В середине галереи, на пьедестале, возвышается хрустальный колпак, а в колпаке покоится черная курчавая голова Нгоро. Она кажется живой, лишь плотно закрытые глаза свидетельствуют, что уже никогда не оживет этот могучий мозг. Нгоро до странности похож на Леонида — тот же широкий, стеною, лоб, те же мощные губы, мощные скулы, удлиненный подбородок, крутые вальки бровей, массивные уши — все в этой удивительной голове мощно и массивно. Но если выразительное лицо Леонида хмуро, его иногда сводит судорога гнева, то Нгоро — добр, глубоко, проникновенно добр.
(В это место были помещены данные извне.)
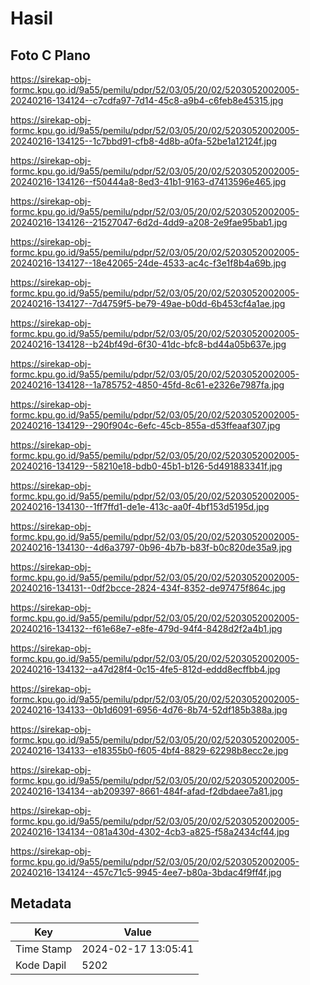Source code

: # Hasil

## Foto C Plano

https://sirekap-obj-formc.kpu.go.id/9a55/pemilu/pdpr/52/03/05/20/02/5203052002005-20240216-134124--c7cdfa97-7d14-45c8-a9b4-c6feb8e45315.jpg

https://sirekap-obj-formc.kpu.go.id/9a55/pemilu/pdpr/52/03/05/20/02/5203052002005-20240216-134125--1c7bbd91-cfb8-4d8b-a0fa-52be1a12124f.jpg

https://sirekap-obj-formc.kpu.go.id/9a55/pemilu/pdpr/52/03/05/20/02/5203052002005-20240216-134126--f50444a8-8ed3-41b1-9163-d7413596e465.jpg

https://sirekap-obj-formc.kpu.go.id/9a55/pemilu/pdpr/52/03/05/20/02/5203052002005-20240216-134126--21527047-6d2d-4dd9-a208-2e9fae95bab1.jpg

https://sirekap-obj-formc.kpu.go.id/9a55/pemilu/pdpr/52/03/05/20/02/5203052002005-20240216-134127--18e42065-24de-4533-ac4c-f3e1f8b4a69b.jpg

https://sirekap-obj-formc.kpu.go.id/9a55/pemilu/pdpr/52/03/05/20/02/5203052002005-20240216-134127--7d4759f5-be79-49ae-b0dd-6b453cf4a1ae.jpg

https://sirekap-obj-formc.kpu.go.id/9a55/pemilu/pdpr/52/03/05/20/02/5203052002005-20240216-134128--b24bf49d-6f30-41dc-bfc8-bd44a05b637e.jpg

https://sirekap-obj-formc.kpu.go.id/9a55/pemilu/pdpr/52/03/05/20/02/5203052002005-20240216-134128--1a785752-4850-45fd-8c61-e2326e7987fa.jpg

https://sirekap-obj-formc.kpu.go.id/9a55/pemilu/pdpr/52/03/05/20/02/5203052002005-20240216-134129--290f904c-6efc-45cb-855a-d53ffeaaf307.jpg

https://sirekap-obj-formc.kpu.go.id/9a55/pemilu/pdpr/52/03/05/20/02/5203052002005-20240216-134129--58210e18-bdb0-45b1-b126-5d491883341f.jpg

https://sirekap-obj-formc.kpu.go.id/9a55/pemilu/pdpr/52/03/05/20/02/5203052002005-20240216-134130--1ff7ffd1-de1e-413c-aa0f-4bf153d5195d.jpg

https://sirekap-obj-formc.kpu.go.id/9a55/pemilu/pdpr/52/03/05/20/02/5203052002005-20240216-134130--4d6a3797-0b96-4b7b-b83f-b0c820de35a9.jpg

https://sirekap-obj-formc.kpu.go.id/9a55/pemilu/pdpr/52/03/05/20/02/5203052002005-20240216-134131--0df2bcce-2824-434f-8352-de97475f864c.jpg

https://sirekap-obj-formc.kpu.go.id/9a55/pemilu/pdpr/52/03/05/20/02/5203052002005-20240216-134132--f61e68e7-e8fe-479d-94f4-8428d2f2a4b1.jpg

https://sirekap-obj-formc.kpu.go.id/9a55/pemilu/pdpr/52/03/05/20/02/5203052002005-20240216-134132--a47d28f4-0c15-4fe5-812d-eddd8ecffbb4.jpg

https://sirekap-obj-formc.kpu.go.id/9a55/pemilu/pdpr/52/03/05/20/02/5203052002005-20240216-134133--0b1d6091-6956-4d76-8b74-52df185b388a.jpg

https://sirekap-obj-formc.kpu.go.id/9a55/pemilu/pdpr/52/03/05/20/02/5203052002005-20240216-134133--e18355b0-f605-4bf4-8829-62298b8ecc2e.jpg

https://sirekap-obj-formc.kpu.go.id/9a55/pemilu/pdpr/52/03/05/20/02/5203052002005-20240216-134134--ab209397-8661-484f-afad-f2dbdaee7a81.jpg

https://sirekap-obj-formc.kpu.go.id/9a55/pemilu/pdpr/52/03/05/20/02/5203052002005-20240216-134134--081a430d-4302-4cb3-a825-f58a2434cf44.jpg

https://sirekap-obj-formc.kpu.go.id/9a55/pemilu/pdpr/52/03/05/20/02/5203052002005-20240216-134124--457c71c5-9945-4ee7-b80a-3bdac4f9ff4f.jpg


## Metadata

| Key        | Value               |
| ---------- | ------------------- |
| Time Stamp | 2024-02-17 13:05:41 |
| Kode Dapil | 5202                |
Когда еще в школе я узнал, что Нгоро попал в аварию и малоискусной медицине его века удалось спасти лишь голову, отделенную от плеч, меня поражало, что голова потом разговаривала, мыслила, смеялась, даже напевала, к ночи засыпала, на рассвете пробуждалась — жила, нормально жила тридцать два долгих года! Один древний музыкант, оглохнув, написал лучшую из своих симфоний, голова Нгоро, отделенная от туловища, довершила теорию создания научных систем, путем разложения любого экспериментального факта в математический ряд. И, приближаясь к голове Нгоро, я вспоминал, что друзья ученого часто плакали перед ним и Нгоро упрекал их за малодушие и твердил, что ему хорошо, раз он может еще приносить людям благо. Он скончался на шестьдесят седьмом году жизни. Он знал, что умирает, искусственное кровообращение могло продлить жизнь головы, но не могло сделать ее бессмертной. Он простился с друзьями, послал привет всему разумному и хорошему, что еще придет на Землю, и тихо, все с той же доброй улыбкой, заснул в обычное свое время, в начале ночи, — на этот раз навсегда.
И сейчас я стоял перед великой головой, а Нгоро улыбался черным лицом, и оно было такое, словно Нгоро уснул сегодня ночью, а не двести лет назад.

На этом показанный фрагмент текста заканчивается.